What is expected ▸ All lines holding the word "class" are to be copied from the records beneath.
──────── Data shown
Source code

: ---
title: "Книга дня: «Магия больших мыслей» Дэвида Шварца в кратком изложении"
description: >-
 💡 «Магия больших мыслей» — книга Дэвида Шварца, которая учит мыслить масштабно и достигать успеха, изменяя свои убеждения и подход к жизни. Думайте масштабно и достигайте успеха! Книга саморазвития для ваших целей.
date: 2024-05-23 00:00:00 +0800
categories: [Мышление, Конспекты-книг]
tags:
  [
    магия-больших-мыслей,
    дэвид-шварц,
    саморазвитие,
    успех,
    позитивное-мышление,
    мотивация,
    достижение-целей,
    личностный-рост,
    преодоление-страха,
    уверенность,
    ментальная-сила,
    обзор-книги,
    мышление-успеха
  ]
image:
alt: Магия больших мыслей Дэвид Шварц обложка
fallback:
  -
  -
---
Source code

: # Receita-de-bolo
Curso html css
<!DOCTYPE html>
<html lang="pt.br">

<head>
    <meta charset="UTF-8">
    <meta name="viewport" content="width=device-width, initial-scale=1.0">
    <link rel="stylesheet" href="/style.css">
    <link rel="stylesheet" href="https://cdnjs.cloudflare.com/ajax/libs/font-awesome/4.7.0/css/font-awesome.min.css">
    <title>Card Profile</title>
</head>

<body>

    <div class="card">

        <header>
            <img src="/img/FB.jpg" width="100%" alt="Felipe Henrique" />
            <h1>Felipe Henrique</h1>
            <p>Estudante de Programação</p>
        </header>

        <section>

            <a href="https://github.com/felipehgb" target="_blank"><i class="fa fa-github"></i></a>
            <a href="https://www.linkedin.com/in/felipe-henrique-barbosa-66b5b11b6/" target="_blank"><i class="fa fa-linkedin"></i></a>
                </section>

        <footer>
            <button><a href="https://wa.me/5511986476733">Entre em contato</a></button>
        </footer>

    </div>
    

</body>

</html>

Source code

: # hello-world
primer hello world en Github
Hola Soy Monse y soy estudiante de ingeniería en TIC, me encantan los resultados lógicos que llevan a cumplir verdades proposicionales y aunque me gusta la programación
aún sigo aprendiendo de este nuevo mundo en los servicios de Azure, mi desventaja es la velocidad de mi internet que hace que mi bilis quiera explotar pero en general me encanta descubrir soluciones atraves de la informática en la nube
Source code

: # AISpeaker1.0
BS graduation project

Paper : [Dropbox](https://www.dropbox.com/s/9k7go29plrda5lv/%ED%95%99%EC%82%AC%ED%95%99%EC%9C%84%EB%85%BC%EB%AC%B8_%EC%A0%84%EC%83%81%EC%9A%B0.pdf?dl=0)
────────────────
Reply ▸
    <div class="card">
            <a href="https://github.com/felipehgb" target="_blank"><i class="fa fa-github"></i></a>
            <a href="https://www.linkedin.com/in/felipe-henrique-barbosa-66b5b11b6/" target="_blank"><i class="fa fa-linkedin"></i></a>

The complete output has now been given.